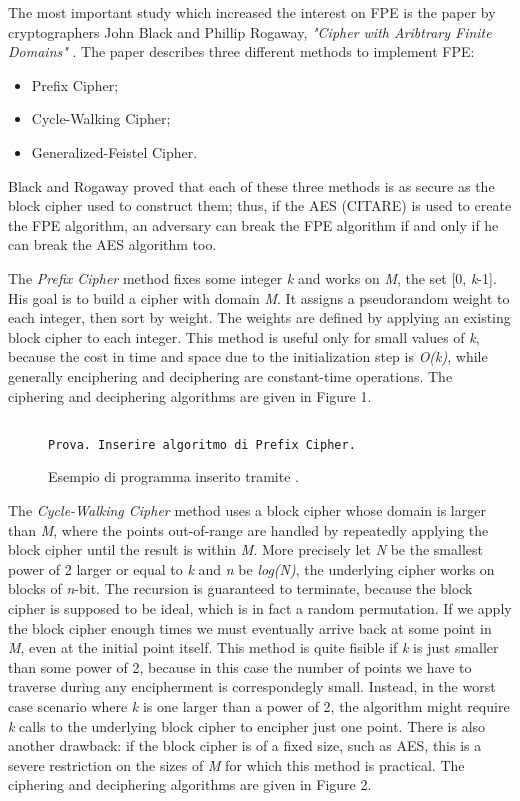 The most important study which increased the interest on FPE is the paper by cryptographers John Black and Phillip Rogaway, \textit{"Cipher with Aribtrary Finite Domains"} \cite{BlackRog}. The paper describes three different methods to implement FPE:
\begin{itemize}
\item
Prefix Cipher;
\item
Cycle-Walking Cipher;
\item
Generalized-Feistel Cipher.
\end{itemize}

Black and Rogaway proved that each of these three methods is as secure as the block cipher used to construct them; thus, if the AES (CITARE) is used to create the FPE algorithm, an adversary can break the FPE algorithm if and only if he can break the AES algorithm too. 

The \textit{Prefix Cipher} method fixes some integer \textit{k} and works on \textit{M}, the set [0, \textit{k}-1]. His goal is to build a cipher with domain \textit{M}.
It assigns a pseudorandom weight to each integer, then sort by weight.
The weights are defined by applying an existing block cipher to each integer.
This method is useful only for small values of \textit{k}, because the cost in time and space due to the initialization step is \textit{O(k)}, while generally enciphering and deciphering are constant-time operations.
The ciphering and deciphering algorithms are given in Figure 1.

\begin{figure}
\HRule
\begin{lstlisting}

Prova. Inserire algoritmo di Prefix Cipher.
\end{lstlisting}
\HRule
\caption{Esempio di programma inserito tramite .\label{fig:prog}}
\end{figure}

The \textit{Cycle-Walking Cipher} method uses a block cipher whose domain is larger than \textit{M}, where the points out-of-range are handled by repeatedly applying the block cipher until the result is within \textit{M}.
More precisely let \textit{N} be the smallest power of 2 larger or equal to \textit{k} and \textit{n} be \textit{log(N)}, the underlying cipher works on blocks of \textit{n}-bit.
The recursion is guaranteed to terminate, because the block cipher is supposed to be ideal, which is in fact a random permutation.
If we apply the block cipher enough times we must eventually arrive back at some point in \textit{M}, even at the initial point itself.
This method is quite fisible if \textit{k} is just smaller than some power of 2, because in this case the number of points we have to traverse during any encipherment is correspondegly small.
Instead, in the worst case scenario where \textit{k} is one larger than a power of 2, the algorithm might require \textit{k} calls to the underlying block cipher to encipher just one point.
There is also another drawback: if the block cipher is of a fixed size, such as AES, this is a severe restriction on the sizes of \textit{M} for which this method is practical.
The ciphering and deciphering algorithms are given in Figure 2.


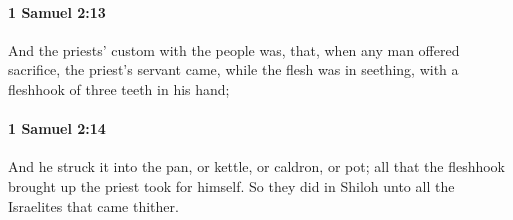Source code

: 		\paragraph{1 Samuel 2:13} %
			\label{1SAMUEL-2-13}

			And the priests’ custom with the people was, that, when any man offered sacrifice, the priest’s servant came, while the flesh was in seething, with a fleshhook of three teeth in his hand;


		\paragraph{1 Samuel 2:14} %
			\label{1SAMUEL-2-14}

			And he struck it into the pan, or kettle, or caldron, or pot; all that the fleshhook brought up the priest took for himself. So they did in Shiloh unto all the Israelites that came thither.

-------

» **What the task asks**:
Determine how many lines above contain the string "deciphering". Give only that number.

» **Expected output**:
3